O silêncio é quebrado, quando o portão da garagem abre com estardalhaço. A moça assusta e pensa em sair porta afora e terminar com aquilo. Diferentemente, decide levar o caso até o fim. O motor do carro é desligado e o silêncio volta a dominar o ambiente, cortado pelo sussurro da mulher que  conta algo imperceptível a alguém. Como resposta, o sussurro masculino. Mais alguns instantes, a mulher retorna com bandeja de café e biscoitos. Atrás, um homem franzino, se movimenta silenciosamente. A mulher senta, ele se posiciona ao lado.
A jovem procura na memória a descrição feita pela mãe. Teve certeza. Era ele.
— Essa moça procura a tia. Você é taxista, pode ajudá-la — e dirigindo-se a moça — Esse é Francisco, meu marido. A levará de volta a rodoviária. A passagem, pagaremos.  Estou fazendo o almoço, você irá após alimentar. Dá licença. — E sai deixando a moça com a xícara na mão e o homem em pé ao lado da poltrona vazia. A gata segue a mulher.
— Como encontrou o endereço? — pergunta o homem com voz baixa.
— Mamãe deu antes de entrar na sala de cirurgia. — responde também sussurrando — Disse que se acontecesse algo, era para procurar você. Ela morreu.
O homem desmonta sentado no sofá. Os cotovelos apoiados nos joelhos, os olhos cravados no chão. Ao levantar a cabeça, visualiza Izabel a sua frente. Na mão, o cabo de vassoura desce sobre sua testa e provoca um filete de sangue.
— Eu sabia que essa menina tinha história para contar. Cretino. Salafrário. Não tem vergonha? — vocifera e baixa o cabo de vassoura sobre o marido. Franzino, se defende como pode.
— Desembucha infeliz, quem é você? — grita para Alice que se encolhe num canto da sala. — qual tua idade?
— Tenho 20 anos. — grita a moça e baixa a cabeça. Espera que o ambiente fique mais calmo e, olhando para o chão, começa com voz trêmula — Mamãe conheceu Francisco durante a lua de mel de vocês. Ela era camareira no hotel. — levanta firmemente o olhar e vê a fotografia de casamento na estante, em frente ao hotel em Nonoai.
— Não é bem assim, Izabel... — Francisco tentou se explicar.
— Cala a boca, safado — grita a mulher. — Você não tem vez. Ouça a menina.
  — Nasci nove meses depois — Continua Alice — Papai ajudava financeiramente e aparecia todo mês para visitar mamãe  — tomou um gole de café e continuou — Nos ajuda para meus estudos e alimentação.
— Então essa é a explicação para o cliente que levava a Nonoai toda semana? — Izabel chispa os olhos em Francisco.
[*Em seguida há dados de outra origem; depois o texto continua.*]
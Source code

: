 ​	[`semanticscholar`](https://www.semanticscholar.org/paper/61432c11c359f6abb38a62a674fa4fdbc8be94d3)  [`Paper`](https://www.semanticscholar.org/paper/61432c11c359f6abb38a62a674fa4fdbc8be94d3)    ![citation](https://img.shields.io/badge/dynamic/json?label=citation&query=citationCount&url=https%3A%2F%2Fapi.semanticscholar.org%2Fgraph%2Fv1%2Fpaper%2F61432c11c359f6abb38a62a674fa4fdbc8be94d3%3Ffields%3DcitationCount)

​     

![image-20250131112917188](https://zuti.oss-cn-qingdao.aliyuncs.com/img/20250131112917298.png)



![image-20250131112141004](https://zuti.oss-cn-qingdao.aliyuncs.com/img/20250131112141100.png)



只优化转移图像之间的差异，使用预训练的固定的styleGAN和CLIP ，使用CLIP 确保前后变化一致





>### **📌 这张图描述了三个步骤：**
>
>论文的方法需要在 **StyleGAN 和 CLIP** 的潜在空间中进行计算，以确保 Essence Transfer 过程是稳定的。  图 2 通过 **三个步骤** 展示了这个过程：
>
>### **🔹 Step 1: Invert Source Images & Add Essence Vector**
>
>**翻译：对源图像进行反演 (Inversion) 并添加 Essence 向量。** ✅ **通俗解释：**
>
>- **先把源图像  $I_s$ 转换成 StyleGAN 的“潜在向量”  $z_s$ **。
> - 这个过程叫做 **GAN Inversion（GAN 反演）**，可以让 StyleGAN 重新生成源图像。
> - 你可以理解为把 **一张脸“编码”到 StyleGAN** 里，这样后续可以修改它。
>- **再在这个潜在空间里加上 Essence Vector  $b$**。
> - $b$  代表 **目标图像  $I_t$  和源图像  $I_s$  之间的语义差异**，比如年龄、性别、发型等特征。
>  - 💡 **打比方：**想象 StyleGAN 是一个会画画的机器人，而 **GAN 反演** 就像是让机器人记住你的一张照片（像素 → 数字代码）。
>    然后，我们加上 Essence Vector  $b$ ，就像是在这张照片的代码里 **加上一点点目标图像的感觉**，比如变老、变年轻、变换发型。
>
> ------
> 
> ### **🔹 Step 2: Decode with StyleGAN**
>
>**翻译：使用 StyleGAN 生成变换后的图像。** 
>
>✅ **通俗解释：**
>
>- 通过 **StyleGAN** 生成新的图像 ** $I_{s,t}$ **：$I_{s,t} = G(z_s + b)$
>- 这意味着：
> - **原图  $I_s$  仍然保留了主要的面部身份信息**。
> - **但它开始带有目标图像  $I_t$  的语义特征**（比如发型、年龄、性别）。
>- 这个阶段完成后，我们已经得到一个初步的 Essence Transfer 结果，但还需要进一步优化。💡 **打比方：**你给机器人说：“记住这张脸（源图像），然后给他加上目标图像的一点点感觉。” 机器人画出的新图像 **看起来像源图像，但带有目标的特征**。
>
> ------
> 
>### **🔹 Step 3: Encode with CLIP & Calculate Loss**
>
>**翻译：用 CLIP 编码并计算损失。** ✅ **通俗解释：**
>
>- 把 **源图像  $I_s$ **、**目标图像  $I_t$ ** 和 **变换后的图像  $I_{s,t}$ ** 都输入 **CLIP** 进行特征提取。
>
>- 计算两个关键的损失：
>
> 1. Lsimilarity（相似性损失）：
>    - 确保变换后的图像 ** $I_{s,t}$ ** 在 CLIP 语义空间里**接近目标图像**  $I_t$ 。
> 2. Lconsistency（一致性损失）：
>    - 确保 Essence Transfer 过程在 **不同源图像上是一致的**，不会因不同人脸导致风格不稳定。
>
Quantos sacrifícios haviam passado com o dinheiro escasso. O marido a convencera a evitar filhos, alegava como motivo seus ganhos apertados como motorista. Eram casados há 21 anos, fizera dois abortos e agora essa historia. Alcança um pano para o marido enxugar o sangue. Compara pai e filha e constata que ambos têm nariz e olhos semelhantes. Izabel percebe que a moça estava decidida. Veio para ficar e conclui que a vida se transformará.
— Vamos lá, Alice, irei preparar seu quartinho nos fundos. Preciso mesmo de alguém para fazer serviços de casa. Traga a bandeja de café para  a cozinha — e complementa decidida — aqui não há espaço para ficar sem fazer nada. É estudar a noite e trabalhar de dia. Outra coisa importante — olha furtivamente para os lados, como para ninguém ouvir e baixa o tom de voz — ninguém saberá que Francisco é seu pai. Terá que tratá-lo com cerimônia de empregador.
Alice encara o pai que baixa a cabeça.